Rio Bairros Barra da Tijuca

Exposições deixam em evidência a obra de Bispo do Rosário

Artista é celebrado ainda com catálogo raisonné e desfile carnavalesco
Escritas do Bispo incluem datas, nomes e poesias, a fim de “registrar todas as coisas do mundo” Foto: Brenno Carvalho
Escritas do Bispo incluem datas, nomes e poesias, a fim de “registrar todas as coisas do mundo” Foto: Brenno Carvalho

RIO — Panos, colheres, copos, botões, palavras, manifestos, o ser humano e Deus se misturam nas obras que Arthur Bispo do Rosário criou ao longo da vida. Enquanto se preparava para subir aos céus, conforme acreditava, ele seguia o que dizia ser a sua missão, "colecionar tudo do mundo". Seu legado jamais ficou esquecido, mas, neste momento, está em maior evidência, graças a uma série de eventos postos em marcha simultaneamente. Enquanto a Acadêmicos do Cubango prepara seu carnaval 2018 inspirada pelo Bispo, um catálogo raisonné sobre sua obra está para ser lançado, e exposições no Museu Bispo do Rosário, na Colônia Juliano Moreira, em Jacarepaguá, e na Casa Museu Eva Klabin, na Lagoa, celebram seu legado.

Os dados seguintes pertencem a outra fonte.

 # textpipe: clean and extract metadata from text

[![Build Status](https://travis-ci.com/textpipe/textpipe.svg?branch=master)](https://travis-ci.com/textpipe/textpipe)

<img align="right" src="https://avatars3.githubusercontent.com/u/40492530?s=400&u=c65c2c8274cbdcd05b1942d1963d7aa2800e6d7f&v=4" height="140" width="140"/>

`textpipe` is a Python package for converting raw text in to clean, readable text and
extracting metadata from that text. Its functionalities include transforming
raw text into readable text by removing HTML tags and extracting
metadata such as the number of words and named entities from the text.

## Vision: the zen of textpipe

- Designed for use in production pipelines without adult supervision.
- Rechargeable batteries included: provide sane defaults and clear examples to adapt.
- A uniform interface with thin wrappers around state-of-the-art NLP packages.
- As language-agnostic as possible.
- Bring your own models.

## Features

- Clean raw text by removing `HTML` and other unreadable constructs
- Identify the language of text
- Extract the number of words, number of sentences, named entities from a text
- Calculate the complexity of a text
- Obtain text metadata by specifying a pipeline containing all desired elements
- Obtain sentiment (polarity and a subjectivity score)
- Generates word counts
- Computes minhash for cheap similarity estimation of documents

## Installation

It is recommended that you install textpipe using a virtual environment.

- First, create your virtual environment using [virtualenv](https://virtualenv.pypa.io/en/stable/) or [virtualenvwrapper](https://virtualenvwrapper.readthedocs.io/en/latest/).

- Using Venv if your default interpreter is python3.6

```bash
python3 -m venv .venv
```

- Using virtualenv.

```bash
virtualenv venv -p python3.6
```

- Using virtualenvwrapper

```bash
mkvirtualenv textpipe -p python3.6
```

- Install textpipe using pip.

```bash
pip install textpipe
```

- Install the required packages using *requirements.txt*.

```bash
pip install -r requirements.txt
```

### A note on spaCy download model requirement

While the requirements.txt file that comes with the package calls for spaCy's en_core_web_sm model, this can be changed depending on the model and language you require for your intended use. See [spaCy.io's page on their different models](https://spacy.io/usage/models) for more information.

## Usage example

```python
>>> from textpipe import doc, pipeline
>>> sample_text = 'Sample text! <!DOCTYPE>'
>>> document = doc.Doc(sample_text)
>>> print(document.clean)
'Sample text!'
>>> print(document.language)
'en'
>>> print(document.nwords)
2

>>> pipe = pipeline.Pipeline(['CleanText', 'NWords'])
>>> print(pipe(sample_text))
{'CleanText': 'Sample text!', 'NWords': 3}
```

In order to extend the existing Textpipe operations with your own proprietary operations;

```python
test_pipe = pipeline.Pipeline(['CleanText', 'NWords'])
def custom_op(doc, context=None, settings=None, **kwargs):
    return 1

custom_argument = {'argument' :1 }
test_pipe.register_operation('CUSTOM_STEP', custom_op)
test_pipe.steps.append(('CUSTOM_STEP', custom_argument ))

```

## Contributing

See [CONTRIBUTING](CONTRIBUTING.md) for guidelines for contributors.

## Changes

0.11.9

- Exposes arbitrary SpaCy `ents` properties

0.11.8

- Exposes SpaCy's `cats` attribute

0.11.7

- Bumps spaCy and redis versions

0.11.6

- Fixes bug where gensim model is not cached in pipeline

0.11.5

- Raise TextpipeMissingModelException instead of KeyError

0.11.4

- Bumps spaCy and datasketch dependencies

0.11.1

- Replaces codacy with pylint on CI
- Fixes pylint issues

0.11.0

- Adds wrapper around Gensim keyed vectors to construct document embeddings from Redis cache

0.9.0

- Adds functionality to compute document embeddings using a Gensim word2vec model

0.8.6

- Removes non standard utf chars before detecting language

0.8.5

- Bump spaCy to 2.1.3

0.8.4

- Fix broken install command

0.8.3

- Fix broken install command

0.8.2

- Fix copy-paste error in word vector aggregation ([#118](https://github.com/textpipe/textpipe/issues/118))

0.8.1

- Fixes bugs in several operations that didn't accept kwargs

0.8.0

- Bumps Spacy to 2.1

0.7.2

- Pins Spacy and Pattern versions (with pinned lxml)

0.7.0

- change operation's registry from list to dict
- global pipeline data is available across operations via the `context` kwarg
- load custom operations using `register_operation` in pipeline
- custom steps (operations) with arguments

Após receber diagnóstico de esquizofrenia, Arthur Bispo do Rosário foi internado na Juliano Moreira, onde permaneceu de 1964 até sua morte, em 1989, e desenvolveu sua arte. O museu do local foi fundado em 1982, batizado com o nome da psiquiatra Nise da Silveira e exibindo então trabalhos de arteterapia, mas adotou o nome do Bispo em 2000. Para celebrar seus 35 anos, a instituição tem realizado ao longo de 2017 uma série de atividades especiais, dentro do projeto Inventário do Mundo, conta sua diretora, Raquel Fernandez. Em cartaz atualmente, a mostra "Arqueologia Arthur Bispo do Rosário" exibe, na galeria principal, uma câmara de desinfestação onde estão acondicionadas obras do artista, o que permite ao público acompanhar parte do trabalho dos pesquisadores responsáveis pelo processo de restauração e catalogação do acervo que integrará o catálogo raisonné a ser lançado em 2018.

A publicação terá informações sobre todas as obras do Bispo que resistiram ao tempo, cerca de 800, incluindo que materiais foram usados em cada uma e que medidas elas têm. Frederico de Morais, primeiro crítico de arte a ter contato com o artista na Juliano Moreira, será responsável por reunir especialistas para fazer comentários sobre o acervo.

— Com "Arqueologia", tentamos evidenciar tanto o aspecto do cuidado com a obra quanto o que está sendo feito com ela. Queremos convocar o público para ver o que está acontecendo, porque acreditamos que dar essa transparência é um retorno do trabalho do museu para a sociedade e também um presente que damos ao Bispo — diz Raquel.

Paralelamente, estão em cartaz no museu as mostras "Sobrevivência: sobre vivências", da qual fazem parte obras de pacientes do Atelier Gaia, e "Pinacoteca inventada", com quadros dos anos 1950 e 1960 que resgatam a memória de artistas contemporâneos do Bispo, com trabalhos produzidos em sessões de arteterapia.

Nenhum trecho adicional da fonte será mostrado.